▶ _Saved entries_
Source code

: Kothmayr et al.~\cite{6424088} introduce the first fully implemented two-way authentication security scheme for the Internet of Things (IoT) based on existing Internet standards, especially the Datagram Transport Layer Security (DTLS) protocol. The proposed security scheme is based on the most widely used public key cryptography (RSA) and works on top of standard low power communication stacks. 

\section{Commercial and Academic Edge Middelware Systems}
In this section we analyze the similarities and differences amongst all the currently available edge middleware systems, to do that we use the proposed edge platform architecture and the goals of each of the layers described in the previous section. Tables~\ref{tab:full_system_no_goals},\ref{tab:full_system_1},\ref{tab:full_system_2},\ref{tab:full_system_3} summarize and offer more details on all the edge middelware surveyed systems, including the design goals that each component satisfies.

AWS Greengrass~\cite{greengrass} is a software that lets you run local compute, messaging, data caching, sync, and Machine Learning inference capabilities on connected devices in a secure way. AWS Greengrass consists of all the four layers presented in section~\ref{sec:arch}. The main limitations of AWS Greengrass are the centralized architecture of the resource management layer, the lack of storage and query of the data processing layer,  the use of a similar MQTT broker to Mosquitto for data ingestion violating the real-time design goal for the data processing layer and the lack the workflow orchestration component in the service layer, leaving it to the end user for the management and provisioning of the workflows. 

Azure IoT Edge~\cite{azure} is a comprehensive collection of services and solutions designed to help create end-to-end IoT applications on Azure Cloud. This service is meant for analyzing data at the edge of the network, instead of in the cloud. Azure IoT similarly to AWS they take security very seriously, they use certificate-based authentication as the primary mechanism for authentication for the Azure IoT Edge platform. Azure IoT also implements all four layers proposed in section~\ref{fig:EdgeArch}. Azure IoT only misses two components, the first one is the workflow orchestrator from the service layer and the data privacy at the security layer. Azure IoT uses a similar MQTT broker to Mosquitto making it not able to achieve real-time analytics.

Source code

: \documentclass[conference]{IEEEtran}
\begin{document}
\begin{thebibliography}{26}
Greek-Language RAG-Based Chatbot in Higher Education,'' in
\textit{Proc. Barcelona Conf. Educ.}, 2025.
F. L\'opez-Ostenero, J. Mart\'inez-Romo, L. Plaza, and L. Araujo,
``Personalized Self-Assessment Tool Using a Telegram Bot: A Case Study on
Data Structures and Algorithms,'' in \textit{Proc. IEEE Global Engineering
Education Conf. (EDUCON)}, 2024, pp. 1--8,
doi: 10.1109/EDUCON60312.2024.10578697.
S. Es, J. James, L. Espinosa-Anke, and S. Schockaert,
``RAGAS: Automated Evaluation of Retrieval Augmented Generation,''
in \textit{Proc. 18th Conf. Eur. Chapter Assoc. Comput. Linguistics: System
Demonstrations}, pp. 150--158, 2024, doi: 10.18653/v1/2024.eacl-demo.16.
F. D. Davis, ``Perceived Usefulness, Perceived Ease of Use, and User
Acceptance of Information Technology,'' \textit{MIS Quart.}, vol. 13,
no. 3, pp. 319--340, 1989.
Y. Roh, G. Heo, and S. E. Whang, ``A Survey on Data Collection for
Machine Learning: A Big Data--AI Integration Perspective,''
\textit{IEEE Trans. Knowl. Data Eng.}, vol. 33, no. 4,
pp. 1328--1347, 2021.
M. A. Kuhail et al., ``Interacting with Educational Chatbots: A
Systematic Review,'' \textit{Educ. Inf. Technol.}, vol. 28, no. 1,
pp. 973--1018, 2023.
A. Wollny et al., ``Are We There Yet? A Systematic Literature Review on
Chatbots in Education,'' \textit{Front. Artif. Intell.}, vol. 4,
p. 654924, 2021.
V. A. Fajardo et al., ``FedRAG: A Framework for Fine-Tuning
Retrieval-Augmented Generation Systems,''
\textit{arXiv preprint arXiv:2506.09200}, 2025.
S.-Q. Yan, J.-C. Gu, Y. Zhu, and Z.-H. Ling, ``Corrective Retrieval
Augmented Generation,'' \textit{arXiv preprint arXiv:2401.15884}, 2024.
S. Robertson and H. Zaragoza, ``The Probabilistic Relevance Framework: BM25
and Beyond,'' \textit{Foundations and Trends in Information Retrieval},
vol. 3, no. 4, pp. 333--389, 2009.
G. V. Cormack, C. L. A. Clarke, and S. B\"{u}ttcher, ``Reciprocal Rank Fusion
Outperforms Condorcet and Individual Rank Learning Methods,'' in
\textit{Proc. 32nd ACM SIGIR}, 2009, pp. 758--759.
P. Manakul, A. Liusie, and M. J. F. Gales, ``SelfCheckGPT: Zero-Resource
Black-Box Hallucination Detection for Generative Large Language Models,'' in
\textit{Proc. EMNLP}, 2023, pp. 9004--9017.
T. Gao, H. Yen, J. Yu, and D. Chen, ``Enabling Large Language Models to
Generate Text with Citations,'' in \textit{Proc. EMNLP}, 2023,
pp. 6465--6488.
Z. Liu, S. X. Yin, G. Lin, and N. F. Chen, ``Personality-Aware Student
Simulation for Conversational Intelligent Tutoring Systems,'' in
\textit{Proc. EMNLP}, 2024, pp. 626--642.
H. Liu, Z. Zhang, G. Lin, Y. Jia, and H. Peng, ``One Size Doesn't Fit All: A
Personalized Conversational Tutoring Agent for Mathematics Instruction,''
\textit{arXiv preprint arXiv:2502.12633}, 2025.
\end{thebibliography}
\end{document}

▶ _REQUIREMENT_
Nothing in the records above may be left out; repeat them exactly.

▶ _ANSWER SECTION_
Source code

: Kothmayr et al.~\cite{6424088} introduce the first fully implemented two-way authentication security scheme for the Internet of Things (IoT) based on existing Internet standards, especially the Datagram Transport Layer Security (DTLS) protocol. The proposed security scheme is based on the most widely used public key cryptography (RSA) and works on top of standard low power communication stacks. 

\section{Commercial and Academic Edge Middelware Systems}
In this section we analyze the similarities and differences amongst all the currently available edge middleware systems, to do that we use the proposed edge platform architecture and the goals of each of the layers described in the previous section. Tables~\ref{tab:full_system_no_goals},\ref{tab:full_system_1},\ref{tab:full_system_2},\ref{tab:full_system_3} summarize and offer more details on all the edge middelware surveyed systems, including the design goals that each component satisfies.

AWS Greengrass~\cite{greengrass} is a software that lets you run local compute, messaging, data caching, sync, and Machine Learning inference capabilities on connected devices in a secure way. AWS Greengrass consists of all the four layers presented in section~\ref{sec:arch}. The main limitations of AWS Greengrass are the centralized architecture of the resource management layer, the lack of storage and query of the data processing layer,  the use of a similar MQTT broker to Mosquitto for data ingestion violating the real-time design goal for the data processing layer and the lack the workflow orchestration component in the service layer, leaving it to the end user for the management and provisioning of the workflows. 

Azure IoT Edge~\cite{azure} is a comprehensive collection of services and solutions designed to help create end-to-end IoT applications on Azure Cloud. This service is meant for analyzing data at the edge of the network, instead of in the cloud. Azure IoT similarly to AWS they take security very seriously, they use certificate-based authentication as the primary mechanism for authentication for the Azure IoT Edge platform. Azure IoT also implements all four layers proposed in section~\ref{fig:EdgeArch}. Azure IoT only misses two components, the first one is the workflow orchestrator from the service layer and the data privacy at the security layer. Azure IoT uses a similar MQTT broker to Mosquitto making it not able to achieve real-time analytics.

Source code

: \documentclass[conference]{IEEEtran}
\begin{document}
\begin{thebibliography}{26}
Greek-Language RAG-Based Chatbot in Higher Education,'' in
\textit{Proc. Barcelona Conf. Educ.}, 2025.
F. L\'opez-Ostenero, J. Mart\'inez-Romo, L. Plaza, and L. Araujo,
``Personalized Self-Assessment Tool Using a Telegram Bot: A Case Study on
Data Structures and Algorithms,'' in \textit{Proc. IEEE Global Engineering
Education Conf. (EDUCON)}, 2024, pp. 1--8,
doi: 10.1109/EDUCON60312.2024.10578697.
S. Es, J. James, L. Espinosa-Anke, and S. Schockaert,
``RAGAS: Automated Evaluation of Retrieval Augmented Generation,''
in \textit{Proc. 18th Conf. Eur. Chapter Assoc. Comput. Linguistics: System
Demonstrations}, pp. 150--158, 2024, doi: 10.18653/v1/2024.eacl-demo.16.
F. D. Davis, ``Perceived Usefulness, Perceived Ease of Use, and User
Acceptance of Information Technology,'' \textit{MIS Quart.}, vol. 13,
no. 3, pp. 319--340, 1989.
Y. Roh, G. Heo, and S. E. Whang, ``A Survey on Data Collection for
Machine Learning: A Big Data--AI Integration Perspective,''
\textit{IEEE Trans. Knowl. Data Eng.}, vol. 33, no. 4,
pp. 1328--1347, 2021.
M. A. Kuhail et al., ``Interacting with Educational Chatbots: A
Systematic Review,'' \textit{Educ. Inf. Technol.}, vol. 28, no. 1,
pp. 973--1018, 2023.
A. Wollny et al., ``Are We There Yet? A Systematic Literature Review on
Chatbots in Education,'' \textit{Front. Artif. Intell.}, vol. 4,
p. 654924, 2021.
V. A. Fajardo et al., ``FedRAG: A Framework for Fine-Tuning
Retrieval-Augmented Generation Systems,''
\textit{arXiv preprint arXiv:2506.09200}, 2025.
S.-Q. Yan, J.-C. Gu, Y. Zhu, and Z.-H. Ling, ``Corrective Retrieval
Augmented Generation,'' \textit{arXiv preprint arXiv:2401.15884}, 2024.
S. Robertson and H. Zaragoza, ``The Probabilistic Relevance Framework: BM25
and Beyond,'' \textit{Foundations and Trends in Information Retrieval},
vol. 3, no. 4, pp. 333--389, 2009.
G. V. Cormack, C. L. A. Clarke, and S. B\"{u}ttcher, ``Reciprocal Rank Fusion
Outperforms Condorcet and Individual Rank Learning Methods,'' in
\textit{Proc. 32nd ACM SIGIR}, 2009, pp. 758--759.
P. Manakul, A. Liusie, and M. J. F. Gales, ``SelfCheckGPT: Zero-Resource
Black-Box Hallucination Detection for Generative Large Language Models,'' in
\textit{Proc. EMNLP}, 2023, pp. 9004--9017.
T. Gao, H. Yen, J. Yu, and D. Chen, ``Enabling Large Language Models to
Generate Text with Citations,'' in \textit{Proc. EMNLP}, 2023,
pp. 6465--6488.
Z. Liu, S. X. Yin, G. Lin, and N. F. Chen, ``Personality-Aware Student
Simulation for Conversational Intelligent Tutoring Systems,'' in
\textit{Proc. EMNLP}, 2024, pp. 626--642.
H. Liu, Z. Zhang, G. Lin, Y. Jia, and H. Peng, ``One Size Doesn't Fit All: A
Personalized Conversational Tutoring Agent for Mathematics Instruction,''
\textit{arXiv preprint arXiv:2502.12633}, 2025.
\end{thebibliography}
\end{document}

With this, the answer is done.